**EXERCISE**
Note how many lines of the data below hold the word "logs", then give that number with no other text.

**SUPPLIED RECORDS**
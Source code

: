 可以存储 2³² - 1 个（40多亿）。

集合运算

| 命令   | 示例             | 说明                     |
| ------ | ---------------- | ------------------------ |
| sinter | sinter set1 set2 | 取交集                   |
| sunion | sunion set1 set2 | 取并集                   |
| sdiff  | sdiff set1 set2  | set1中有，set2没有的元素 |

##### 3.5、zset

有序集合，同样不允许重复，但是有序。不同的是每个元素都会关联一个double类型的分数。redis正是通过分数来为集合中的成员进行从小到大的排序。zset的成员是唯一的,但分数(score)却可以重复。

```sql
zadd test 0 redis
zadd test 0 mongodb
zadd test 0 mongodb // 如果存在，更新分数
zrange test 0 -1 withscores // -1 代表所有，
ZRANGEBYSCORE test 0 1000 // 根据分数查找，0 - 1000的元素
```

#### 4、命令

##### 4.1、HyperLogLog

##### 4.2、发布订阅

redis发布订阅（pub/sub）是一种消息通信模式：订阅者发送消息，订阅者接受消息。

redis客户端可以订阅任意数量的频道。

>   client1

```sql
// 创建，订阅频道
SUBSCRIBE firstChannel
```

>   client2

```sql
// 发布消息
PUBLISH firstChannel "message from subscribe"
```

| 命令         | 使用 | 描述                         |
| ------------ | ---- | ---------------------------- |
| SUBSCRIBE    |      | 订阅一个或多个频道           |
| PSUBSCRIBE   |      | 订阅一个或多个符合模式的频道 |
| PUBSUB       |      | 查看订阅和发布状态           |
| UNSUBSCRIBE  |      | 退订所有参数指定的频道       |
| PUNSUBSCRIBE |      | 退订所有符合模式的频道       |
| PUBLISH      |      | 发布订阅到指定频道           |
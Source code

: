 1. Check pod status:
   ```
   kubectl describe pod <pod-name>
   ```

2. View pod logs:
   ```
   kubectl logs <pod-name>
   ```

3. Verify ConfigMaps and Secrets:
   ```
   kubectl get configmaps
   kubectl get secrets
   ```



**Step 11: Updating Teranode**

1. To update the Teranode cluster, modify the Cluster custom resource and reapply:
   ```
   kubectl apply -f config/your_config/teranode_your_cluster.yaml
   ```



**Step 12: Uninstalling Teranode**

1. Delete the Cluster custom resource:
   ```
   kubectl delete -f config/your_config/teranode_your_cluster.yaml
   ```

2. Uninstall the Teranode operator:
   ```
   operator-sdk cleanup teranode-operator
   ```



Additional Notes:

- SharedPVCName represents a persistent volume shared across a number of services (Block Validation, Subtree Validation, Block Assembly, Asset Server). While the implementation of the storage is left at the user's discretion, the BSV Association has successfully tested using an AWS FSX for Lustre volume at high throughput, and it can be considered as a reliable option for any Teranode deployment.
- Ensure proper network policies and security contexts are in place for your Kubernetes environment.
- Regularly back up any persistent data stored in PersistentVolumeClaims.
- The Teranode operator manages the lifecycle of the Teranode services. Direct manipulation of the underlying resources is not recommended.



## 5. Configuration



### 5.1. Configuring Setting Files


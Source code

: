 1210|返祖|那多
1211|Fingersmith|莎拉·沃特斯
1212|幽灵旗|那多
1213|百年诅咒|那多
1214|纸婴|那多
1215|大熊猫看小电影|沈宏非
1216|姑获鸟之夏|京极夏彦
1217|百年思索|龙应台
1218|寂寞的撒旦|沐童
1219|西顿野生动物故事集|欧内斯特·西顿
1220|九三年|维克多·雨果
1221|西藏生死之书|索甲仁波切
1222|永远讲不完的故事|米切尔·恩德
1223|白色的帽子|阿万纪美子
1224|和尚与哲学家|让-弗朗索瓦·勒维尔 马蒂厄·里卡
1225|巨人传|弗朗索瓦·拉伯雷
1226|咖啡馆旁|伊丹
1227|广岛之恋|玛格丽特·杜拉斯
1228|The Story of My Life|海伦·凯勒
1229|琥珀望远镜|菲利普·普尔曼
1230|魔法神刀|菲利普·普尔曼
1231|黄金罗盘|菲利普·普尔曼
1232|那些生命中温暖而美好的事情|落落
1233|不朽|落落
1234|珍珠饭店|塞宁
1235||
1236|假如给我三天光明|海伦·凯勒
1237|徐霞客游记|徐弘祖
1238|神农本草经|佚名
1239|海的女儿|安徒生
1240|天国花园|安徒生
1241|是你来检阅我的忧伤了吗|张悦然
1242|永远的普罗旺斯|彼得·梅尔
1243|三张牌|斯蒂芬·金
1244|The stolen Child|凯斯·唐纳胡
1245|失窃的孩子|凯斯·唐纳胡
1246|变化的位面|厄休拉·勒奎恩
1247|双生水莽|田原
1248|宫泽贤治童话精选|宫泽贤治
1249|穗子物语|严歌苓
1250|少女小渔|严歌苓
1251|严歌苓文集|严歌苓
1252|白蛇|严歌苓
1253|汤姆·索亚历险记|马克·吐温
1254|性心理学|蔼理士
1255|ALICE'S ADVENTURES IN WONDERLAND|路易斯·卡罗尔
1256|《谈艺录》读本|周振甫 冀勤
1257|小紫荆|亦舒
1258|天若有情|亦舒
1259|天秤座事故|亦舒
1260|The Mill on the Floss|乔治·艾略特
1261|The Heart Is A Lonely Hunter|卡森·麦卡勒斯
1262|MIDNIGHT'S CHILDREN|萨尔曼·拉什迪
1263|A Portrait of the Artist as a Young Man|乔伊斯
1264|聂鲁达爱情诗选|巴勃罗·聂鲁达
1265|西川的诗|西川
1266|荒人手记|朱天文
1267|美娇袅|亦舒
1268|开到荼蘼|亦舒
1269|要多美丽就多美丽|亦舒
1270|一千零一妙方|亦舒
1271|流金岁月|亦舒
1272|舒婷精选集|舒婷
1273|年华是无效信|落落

**OUTPUT OF THE EXERCISE**
2